Extracted material:
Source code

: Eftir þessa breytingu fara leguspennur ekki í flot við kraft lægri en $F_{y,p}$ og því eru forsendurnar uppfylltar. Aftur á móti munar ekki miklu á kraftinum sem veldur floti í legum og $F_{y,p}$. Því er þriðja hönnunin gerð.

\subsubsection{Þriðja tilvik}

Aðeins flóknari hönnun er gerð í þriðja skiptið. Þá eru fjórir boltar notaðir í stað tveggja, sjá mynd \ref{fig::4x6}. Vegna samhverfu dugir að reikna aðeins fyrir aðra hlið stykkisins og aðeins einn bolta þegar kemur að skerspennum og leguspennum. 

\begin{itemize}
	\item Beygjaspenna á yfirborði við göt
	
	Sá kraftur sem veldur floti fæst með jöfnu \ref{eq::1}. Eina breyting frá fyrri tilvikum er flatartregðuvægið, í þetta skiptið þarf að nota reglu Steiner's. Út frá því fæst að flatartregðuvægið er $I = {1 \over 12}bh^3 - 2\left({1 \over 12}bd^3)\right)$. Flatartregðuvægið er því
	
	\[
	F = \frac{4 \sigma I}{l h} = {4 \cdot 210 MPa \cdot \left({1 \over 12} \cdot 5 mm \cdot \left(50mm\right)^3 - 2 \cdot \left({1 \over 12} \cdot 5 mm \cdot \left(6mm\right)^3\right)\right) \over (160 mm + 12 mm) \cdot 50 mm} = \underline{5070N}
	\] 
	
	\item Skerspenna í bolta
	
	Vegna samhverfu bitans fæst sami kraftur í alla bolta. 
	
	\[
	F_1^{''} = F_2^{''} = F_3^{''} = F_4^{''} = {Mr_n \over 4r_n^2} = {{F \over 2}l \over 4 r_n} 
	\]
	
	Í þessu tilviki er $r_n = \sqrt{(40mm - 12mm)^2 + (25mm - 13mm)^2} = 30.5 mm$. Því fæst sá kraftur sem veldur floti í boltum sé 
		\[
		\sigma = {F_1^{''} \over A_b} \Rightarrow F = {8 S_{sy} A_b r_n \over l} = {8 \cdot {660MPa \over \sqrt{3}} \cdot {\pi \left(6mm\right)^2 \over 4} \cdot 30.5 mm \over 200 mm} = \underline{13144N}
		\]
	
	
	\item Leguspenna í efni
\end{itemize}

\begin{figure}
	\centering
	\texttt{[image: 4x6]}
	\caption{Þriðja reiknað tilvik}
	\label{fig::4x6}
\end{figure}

Directions for this task:
Each line from the material above that mentions the word "samhverfu" needs to be copied.

Result:
Aðeins flóknari hönnun er gerð í þriðja skiptið. Þá eru fjórir boltar notaðir í stað tveggja, sjá mynd \ref{fig::4x6}. Vegna samhverfu dugir að reikna aðeins fyrir aðra hlið stykkisins og aðeins einn bolta þegar kemur að skerspennum og leguspennum. 
	Vegna samhverfu bitans fæst sami kraftur í alla bolta. 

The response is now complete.